"""
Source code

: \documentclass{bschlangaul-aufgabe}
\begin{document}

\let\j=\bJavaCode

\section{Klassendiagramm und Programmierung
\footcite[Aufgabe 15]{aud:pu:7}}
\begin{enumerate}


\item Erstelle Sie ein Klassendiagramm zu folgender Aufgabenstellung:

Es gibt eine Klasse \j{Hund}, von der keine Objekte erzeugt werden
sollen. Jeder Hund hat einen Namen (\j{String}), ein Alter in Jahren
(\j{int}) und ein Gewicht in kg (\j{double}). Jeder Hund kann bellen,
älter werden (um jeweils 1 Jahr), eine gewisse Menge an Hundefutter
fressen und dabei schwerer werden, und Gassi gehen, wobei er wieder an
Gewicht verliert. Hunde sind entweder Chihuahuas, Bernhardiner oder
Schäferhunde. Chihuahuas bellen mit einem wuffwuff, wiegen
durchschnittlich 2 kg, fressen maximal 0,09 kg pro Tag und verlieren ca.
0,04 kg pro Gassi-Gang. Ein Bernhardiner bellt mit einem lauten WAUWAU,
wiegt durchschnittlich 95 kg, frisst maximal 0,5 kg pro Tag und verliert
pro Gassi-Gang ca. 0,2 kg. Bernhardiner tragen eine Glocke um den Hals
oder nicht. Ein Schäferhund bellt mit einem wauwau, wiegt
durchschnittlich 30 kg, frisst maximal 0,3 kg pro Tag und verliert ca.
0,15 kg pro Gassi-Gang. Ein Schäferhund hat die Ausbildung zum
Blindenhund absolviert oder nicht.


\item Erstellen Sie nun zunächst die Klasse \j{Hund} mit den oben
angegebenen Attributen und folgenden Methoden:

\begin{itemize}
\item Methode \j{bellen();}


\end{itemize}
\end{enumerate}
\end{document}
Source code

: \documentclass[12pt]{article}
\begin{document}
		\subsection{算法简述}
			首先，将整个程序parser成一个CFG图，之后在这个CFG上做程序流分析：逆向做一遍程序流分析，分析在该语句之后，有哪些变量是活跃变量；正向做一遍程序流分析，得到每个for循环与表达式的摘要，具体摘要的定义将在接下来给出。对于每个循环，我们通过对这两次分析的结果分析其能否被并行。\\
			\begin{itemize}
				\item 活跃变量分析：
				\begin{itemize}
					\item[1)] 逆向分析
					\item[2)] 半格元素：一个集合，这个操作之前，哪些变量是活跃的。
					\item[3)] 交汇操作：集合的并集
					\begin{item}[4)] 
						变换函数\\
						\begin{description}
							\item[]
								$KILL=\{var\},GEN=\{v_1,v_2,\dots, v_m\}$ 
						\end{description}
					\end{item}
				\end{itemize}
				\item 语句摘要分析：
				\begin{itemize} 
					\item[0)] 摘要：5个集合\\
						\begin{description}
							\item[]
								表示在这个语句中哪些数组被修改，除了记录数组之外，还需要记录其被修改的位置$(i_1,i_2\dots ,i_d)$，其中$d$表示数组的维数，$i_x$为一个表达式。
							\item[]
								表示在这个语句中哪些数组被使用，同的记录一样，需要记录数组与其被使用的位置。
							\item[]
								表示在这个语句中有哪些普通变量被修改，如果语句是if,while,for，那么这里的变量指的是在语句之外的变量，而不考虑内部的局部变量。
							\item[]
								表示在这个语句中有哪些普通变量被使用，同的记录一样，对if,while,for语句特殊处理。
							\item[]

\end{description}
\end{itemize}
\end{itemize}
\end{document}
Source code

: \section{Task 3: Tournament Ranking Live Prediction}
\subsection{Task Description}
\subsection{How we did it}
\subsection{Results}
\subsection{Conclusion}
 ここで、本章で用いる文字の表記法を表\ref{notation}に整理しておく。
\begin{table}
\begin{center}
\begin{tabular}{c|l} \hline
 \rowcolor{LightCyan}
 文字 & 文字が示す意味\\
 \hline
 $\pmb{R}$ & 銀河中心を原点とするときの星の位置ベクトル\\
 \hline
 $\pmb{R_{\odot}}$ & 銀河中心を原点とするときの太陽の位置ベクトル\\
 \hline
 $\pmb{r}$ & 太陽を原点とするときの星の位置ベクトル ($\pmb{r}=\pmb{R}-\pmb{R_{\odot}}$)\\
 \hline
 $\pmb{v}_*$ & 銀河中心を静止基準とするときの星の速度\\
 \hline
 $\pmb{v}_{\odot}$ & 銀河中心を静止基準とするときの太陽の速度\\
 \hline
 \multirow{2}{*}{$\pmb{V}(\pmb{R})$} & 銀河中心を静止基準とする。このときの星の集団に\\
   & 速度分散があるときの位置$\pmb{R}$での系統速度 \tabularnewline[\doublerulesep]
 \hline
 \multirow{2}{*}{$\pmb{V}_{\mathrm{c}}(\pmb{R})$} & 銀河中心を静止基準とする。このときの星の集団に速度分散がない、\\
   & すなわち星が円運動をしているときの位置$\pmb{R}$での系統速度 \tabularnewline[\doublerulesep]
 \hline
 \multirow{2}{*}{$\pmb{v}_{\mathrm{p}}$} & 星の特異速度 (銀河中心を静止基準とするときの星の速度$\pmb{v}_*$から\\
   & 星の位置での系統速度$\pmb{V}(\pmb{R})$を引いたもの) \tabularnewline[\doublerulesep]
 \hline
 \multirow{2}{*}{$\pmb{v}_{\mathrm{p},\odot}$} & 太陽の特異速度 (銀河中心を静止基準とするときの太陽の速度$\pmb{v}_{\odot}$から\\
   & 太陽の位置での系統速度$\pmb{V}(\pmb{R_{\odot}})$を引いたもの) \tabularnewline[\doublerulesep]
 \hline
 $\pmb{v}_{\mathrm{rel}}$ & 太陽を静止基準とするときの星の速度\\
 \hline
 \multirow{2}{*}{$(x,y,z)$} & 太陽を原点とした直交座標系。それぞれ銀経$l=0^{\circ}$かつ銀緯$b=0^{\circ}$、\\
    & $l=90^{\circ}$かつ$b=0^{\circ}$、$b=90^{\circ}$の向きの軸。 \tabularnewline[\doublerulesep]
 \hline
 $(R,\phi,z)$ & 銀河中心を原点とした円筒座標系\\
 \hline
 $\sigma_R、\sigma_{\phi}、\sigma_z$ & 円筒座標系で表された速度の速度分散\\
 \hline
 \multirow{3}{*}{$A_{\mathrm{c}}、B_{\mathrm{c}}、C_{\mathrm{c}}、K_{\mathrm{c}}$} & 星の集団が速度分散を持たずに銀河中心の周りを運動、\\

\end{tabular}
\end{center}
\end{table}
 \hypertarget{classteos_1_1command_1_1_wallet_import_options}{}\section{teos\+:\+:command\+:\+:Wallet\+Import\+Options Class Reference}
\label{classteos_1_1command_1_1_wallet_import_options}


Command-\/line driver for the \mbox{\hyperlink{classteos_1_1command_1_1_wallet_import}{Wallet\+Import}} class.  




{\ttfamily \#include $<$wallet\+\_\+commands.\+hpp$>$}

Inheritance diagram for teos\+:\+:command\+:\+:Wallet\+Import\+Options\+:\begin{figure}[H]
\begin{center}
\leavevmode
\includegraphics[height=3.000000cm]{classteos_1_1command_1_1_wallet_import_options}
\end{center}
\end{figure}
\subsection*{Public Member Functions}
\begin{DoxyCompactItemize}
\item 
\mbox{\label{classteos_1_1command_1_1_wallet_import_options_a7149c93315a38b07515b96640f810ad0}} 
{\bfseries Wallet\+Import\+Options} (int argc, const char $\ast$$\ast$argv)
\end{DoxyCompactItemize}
"""
**WHAT YOU WILL DO**
Copy exactly the lines that run from the first line of the data to the line containing "Erstelle Sie ein", please, with both ends included and nothing else.

**WORKED SOLUTION**
Source code

: \documentclass{bschlangaul-aufgabe}
\begin{document}

\let\j=\bJavaCode

\section{Klassendiagramm und Programmierung
\footcite[Aufgabe 15]{aud:pu:7}}
\begin{enumerate}


\item Erstelle Sie ein Klassendiagramm zu folgender Aufgabenstellung:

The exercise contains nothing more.